Wasn’t it obvious? “I want to know you. All your secrets—I want to keep them. You can tell me anything, and I wouldn’t judge you. Had an unhealthy obsession with One Direction? Fine. Slutted it up senior year to get back at mommy? No problem, though admittedly that wouldn’t be my favorite. Fifty bodies in the back yard? I don’t give a shit.”

She snorted. “I think that last one is more your speed.”

Yes. “But I want to know about you.” I thought I’d collected all the data I needed, but the closer I got to her, the more I realized how much I didn’t know. “I want to see things through your eyes.”

“Empathy. The one thing psychopaths lack.” She shook her head against my shoulder. “You want the one thing that it’s impossible for you to have.”

“Humor me?”

“Fine. Let me think.” She fell into another silence, one that put me on edge. Silence was bad. But when she spoke again, I could hear the smile in her voice. “One summer, my friends and I got into our heads that we were going to be runners. It was this whole craze at the time. I’m not sure why, maybe the summer Olympics or something. Anyway, I don’t know if you’ve noticed from our exercise in the yard, but I’m not particularly suited to running.”

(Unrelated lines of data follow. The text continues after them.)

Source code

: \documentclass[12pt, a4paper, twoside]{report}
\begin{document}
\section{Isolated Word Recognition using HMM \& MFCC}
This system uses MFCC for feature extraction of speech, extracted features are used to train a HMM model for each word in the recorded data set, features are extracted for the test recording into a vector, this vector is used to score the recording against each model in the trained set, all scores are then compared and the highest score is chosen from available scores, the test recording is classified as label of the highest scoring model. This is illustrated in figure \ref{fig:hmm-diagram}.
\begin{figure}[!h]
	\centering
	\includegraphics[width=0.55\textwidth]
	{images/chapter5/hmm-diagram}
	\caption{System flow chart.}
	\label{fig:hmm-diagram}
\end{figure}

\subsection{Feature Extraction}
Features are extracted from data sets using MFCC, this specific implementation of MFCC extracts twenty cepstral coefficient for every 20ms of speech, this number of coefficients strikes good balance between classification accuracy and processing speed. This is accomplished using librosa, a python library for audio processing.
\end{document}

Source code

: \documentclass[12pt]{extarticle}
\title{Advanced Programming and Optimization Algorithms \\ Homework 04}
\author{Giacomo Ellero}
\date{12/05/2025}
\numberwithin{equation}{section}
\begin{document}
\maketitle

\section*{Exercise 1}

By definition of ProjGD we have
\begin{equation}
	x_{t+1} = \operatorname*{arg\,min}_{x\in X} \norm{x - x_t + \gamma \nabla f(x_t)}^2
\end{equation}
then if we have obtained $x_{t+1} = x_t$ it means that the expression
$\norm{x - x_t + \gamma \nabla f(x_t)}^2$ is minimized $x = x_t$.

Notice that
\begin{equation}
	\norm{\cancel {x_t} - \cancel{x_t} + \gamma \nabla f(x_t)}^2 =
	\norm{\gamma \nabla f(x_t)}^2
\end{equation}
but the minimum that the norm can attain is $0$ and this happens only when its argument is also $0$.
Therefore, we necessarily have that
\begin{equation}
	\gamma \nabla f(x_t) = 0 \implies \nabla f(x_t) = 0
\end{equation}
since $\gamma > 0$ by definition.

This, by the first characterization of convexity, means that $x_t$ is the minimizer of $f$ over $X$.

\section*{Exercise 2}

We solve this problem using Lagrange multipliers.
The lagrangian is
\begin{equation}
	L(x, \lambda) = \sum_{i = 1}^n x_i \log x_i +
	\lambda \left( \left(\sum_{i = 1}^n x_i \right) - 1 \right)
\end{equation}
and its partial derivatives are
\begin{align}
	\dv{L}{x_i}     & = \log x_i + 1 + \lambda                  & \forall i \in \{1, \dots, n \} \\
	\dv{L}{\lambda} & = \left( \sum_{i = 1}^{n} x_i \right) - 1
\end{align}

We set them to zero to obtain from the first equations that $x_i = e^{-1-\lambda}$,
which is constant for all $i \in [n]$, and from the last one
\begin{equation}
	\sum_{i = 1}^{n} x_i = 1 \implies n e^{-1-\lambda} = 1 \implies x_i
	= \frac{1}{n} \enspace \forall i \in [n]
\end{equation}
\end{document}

“You looked good to me. I rather liked watching you move, though I had wished you’d been running toward me instead of away.”

“Then it wouldn’t have been a very clever escape attempt, now would it?”

“True.”

She rested her palm on my stomach. “So, one morning, we’re out running around my neighborhood. The sun’s already hot, and I’m hustling along in the middle of the slower girls’ group. We’re making decent time, and turn the corner to pass by my house. My dad is out in the yard setting up the sprinkler before he leaves for work. He pauses and waves at us as we approach. Then my mom steps out of the front door and walks over to the hose pipe. I begin to laugh before she even finishes her mischief. Sure enough, the sprinkler starts up and sprays my dad. He stands there for, I don’t know, like a five-second count.” She giggled and stopped to collect herself, and I found my lips twitching along with her laughter. “He’s wearing his work suit and is soaked. By this time, the slow group has stopped, and we are all laughing. He turns and sees my mom trying to sneak back into the house. Then he takes off running. She screams and tries to hurry up the steps, but he grabs her and hugs her to him, soaking her just the same.” Her laughter infected me, and I smiled at the mental image.

“They sound like a pair.”

“They were.” Her laughter tapered off. “They had me late. A surprise baby to a couple who’d tried a decade prior to have a child. Mom was forty-three when I was born. Dad was almost fifty.” Sadness colored the memory, softening her voice. “I knew, you know? I knew when Mom died that Dad wouldn’t be far behind. They were inseparable, even when she got sick. He never strayed far from her side. It was like he was going through the treatments, too. The chemo was so hard on her, sapping her strength. But her spirit never waned. She always had a smile for me, even when she was too tired to lift her arms to hug me. And my dad was like a plant under her sun. When she burned out, he withered away soon after.”